:: Data to use
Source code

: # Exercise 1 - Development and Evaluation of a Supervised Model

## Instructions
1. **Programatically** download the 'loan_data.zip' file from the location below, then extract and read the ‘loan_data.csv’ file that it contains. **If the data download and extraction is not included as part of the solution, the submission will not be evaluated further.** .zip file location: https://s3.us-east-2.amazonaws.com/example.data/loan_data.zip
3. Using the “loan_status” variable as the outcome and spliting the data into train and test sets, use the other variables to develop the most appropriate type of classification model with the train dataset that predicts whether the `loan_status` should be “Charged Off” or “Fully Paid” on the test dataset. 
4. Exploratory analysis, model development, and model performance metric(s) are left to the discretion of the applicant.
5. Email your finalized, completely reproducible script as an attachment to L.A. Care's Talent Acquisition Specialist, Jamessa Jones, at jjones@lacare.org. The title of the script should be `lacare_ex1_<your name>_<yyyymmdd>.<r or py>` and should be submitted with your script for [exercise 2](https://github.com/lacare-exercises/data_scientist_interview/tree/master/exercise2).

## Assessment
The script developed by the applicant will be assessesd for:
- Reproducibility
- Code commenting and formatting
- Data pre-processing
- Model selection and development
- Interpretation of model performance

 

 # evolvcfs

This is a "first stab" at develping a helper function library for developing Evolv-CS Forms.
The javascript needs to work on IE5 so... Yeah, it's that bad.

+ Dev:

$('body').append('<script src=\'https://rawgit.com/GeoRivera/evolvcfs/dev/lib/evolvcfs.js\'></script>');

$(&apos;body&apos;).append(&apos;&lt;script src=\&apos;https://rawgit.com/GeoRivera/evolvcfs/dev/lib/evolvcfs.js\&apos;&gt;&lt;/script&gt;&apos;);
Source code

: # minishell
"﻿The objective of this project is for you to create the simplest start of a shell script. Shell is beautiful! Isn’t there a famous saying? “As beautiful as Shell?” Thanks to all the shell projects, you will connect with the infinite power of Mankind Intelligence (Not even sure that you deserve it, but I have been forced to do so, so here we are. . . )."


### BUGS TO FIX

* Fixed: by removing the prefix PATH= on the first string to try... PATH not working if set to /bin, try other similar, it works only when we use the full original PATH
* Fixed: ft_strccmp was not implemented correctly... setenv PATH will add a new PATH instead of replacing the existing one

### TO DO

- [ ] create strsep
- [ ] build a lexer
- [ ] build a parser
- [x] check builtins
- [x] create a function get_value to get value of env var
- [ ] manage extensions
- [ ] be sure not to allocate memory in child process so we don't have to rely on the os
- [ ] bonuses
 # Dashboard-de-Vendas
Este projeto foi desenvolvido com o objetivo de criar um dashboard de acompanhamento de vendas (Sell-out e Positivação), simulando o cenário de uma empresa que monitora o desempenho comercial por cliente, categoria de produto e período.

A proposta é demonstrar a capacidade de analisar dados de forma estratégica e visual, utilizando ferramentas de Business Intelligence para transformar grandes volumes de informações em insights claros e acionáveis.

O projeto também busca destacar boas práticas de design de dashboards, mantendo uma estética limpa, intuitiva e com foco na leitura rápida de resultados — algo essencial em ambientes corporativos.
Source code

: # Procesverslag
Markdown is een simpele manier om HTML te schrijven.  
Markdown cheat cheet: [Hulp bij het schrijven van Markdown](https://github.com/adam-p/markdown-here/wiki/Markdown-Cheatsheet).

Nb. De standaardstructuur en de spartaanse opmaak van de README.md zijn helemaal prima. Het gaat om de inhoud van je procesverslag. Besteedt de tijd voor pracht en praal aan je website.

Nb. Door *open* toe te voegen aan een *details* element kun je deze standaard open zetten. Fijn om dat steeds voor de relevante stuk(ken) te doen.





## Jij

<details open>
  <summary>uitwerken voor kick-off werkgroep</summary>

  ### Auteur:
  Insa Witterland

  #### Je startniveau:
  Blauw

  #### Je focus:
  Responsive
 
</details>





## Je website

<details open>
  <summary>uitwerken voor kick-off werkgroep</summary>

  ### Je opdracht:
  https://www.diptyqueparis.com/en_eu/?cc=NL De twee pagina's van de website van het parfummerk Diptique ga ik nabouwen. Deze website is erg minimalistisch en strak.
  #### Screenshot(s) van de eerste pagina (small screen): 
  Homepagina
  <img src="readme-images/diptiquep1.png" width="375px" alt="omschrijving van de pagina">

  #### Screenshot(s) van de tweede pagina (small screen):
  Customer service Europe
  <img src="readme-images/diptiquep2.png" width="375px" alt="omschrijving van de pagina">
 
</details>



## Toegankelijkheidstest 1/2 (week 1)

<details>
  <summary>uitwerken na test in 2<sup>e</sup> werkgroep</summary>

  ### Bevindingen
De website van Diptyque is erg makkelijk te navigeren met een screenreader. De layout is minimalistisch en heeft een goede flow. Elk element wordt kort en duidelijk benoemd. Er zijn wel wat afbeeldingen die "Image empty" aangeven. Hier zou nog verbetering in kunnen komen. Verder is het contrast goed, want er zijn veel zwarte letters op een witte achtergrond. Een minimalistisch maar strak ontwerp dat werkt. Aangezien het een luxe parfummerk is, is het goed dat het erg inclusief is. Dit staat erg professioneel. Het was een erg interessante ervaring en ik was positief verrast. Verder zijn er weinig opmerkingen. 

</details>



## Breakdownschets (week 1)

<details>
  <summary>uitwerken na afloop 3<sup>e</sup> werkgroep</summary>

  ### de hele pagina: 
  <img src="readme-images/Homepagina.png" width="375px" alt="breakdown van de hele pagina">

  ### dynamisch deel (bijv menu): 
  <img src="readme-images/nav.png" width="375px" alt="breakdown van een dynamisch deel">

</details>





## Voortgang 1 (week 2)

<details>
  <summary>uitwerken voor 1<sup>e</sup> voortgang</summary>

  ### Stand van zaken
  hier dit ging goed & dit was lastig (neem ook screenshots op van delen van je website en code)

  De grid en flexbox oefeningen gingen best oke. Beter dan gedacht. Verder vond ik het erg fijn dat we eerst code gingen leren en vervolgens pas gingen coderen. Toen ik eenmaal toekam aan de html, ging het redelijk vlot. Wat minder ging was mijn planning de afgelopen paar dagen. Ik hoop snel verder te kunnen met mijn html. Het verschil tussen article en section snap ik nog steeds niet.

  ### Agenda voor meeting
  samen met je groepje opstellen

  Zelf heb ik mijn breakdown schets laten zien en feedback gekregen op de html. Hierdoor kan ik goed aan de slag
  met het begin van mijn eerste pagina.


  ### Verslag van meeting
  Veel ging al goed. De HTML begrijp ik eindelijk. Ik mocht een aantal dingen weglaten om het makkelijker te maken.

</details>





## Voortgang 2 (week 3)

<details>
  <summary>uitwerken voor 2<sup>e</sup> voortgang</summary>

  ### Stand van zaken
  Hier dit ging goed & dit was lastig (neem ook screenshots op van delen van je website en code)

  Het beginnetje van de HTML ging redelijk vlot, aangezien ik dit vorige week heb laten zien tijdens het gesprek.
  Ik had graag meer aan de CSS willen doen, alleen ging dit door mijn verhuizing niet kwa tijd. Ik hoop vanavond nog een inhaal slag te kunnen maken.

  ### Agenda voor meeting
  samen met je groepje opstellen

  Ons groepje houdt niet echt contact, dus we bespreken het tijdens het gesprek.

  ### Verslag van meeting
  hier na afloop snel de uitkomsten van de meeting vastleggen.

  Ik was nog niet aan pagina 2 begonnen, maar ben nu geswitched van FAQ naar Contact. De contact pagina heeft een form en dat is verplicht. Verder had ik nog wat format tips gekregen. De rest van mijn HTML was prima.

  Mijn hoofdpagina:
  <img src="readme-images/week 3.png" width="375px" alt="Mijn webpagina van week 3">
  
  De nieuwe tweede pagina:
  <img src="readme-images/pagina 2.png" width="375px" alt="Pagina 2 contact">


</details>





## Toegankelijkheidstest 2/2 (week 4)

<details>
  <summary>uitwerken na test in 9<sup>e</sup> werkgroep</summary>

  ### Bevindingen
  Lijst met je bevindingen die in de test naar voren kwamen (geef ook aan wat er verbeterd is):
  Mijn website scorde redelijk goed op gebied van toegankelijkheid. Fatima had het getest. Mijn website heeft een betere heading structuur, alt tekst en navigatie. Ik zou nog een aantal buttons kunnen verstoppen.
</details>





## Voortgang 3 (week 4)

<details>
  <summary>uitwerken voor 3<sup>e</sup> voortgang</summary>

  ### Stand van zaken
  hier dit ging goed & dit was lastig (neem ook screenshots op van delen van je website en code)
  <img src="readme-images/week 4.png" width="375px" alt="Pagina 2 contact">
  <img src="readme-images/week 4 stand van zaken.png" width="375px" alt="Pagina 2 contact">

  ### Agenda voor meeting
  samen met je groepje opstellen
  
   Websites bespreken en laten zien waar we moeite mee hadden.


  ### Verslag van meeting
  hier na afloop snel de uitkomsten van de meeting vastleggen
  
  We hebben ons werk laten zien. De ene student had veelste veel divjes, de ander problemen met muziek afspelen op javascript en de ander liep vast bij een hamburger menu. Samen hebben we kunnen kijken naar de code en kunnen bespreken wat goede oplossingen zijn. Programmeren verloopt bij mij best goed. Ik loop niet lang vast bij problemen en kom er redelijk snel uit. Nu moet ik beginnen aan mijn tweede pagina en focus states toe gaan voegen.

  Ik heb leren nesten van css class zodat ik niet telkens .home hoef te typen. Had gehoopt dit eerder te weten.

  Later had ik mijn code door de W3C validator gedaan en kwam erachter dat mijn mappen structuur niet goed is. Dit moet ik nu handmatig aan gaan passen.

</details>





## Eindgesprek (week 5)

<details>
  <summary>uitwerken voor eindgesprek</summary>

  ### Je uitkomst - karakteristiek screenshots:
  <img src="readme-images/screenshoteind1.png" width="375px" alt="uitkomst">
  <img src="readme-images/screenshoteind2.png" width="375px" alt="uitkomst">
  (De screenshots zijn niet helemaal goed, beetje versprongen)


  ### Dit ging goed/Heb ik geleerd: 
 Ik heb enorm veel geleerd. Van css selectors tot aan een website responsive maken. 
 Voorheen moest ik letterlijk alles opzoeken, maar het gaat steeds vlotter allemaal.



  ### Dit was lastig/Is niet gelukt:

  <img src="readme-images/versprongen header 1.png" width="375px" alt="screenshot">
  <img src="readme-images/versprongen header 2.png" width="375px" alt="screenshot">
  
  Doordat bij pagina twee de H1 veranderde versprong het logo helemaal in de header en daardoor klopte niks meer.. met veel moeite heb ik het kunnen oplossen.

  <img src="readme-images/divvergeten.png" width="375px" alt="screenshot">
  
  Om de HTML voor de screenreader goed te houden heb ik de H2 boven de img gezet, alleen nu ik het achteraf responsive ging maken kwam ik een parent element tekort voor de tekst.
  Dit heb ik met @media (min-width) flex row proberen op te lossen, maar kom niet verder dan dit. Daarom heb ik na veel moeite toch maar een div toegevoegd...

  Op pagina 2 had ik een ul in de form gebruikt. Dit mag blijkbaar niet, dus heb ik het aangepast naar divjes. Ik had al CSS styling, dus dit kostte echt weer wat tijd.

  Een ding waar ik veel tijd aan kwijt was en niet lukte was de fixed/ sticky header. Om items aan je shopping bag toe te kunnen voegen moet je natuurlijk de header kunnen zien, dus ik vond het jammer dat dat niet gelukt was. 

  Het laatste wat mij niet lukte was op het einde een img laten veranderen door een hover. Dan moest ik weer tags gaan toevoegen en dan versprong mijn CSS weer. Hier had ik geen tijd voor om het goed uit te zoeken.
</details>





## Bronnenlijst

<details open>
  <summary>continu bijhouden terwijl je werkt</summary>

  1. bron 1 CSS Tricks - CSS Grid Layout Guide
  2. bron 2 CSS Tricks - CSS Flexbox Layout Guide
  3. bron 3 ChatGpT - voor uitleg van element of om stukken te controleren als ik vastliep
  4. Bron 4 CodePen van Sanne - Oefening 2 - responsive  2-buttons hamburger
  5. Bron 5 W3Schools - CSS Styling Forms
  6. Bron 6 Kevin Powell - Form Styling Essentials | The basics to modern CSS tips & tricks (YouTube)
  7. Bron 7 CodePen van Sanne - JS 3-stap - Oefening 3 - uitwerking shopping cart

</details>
::::
Task requirements
Your answer should be each line from the entries that includes the string "evolvcfs".

Exercise solution
 # evolvcfs
$('body').append('<script src=\'https://rawgit.com/GeoRivera/evolvcfs/dev/lib/evolvcfs.js\'></script>');
$(&apos;body&apos;).append(&apos;&lt;script src=\&apos;https://rawgit.com/GeoRivera/evolvcfs/dev/lib/evolvcfs.js\&apos;&gt;&lt;/script&gt;&apos;);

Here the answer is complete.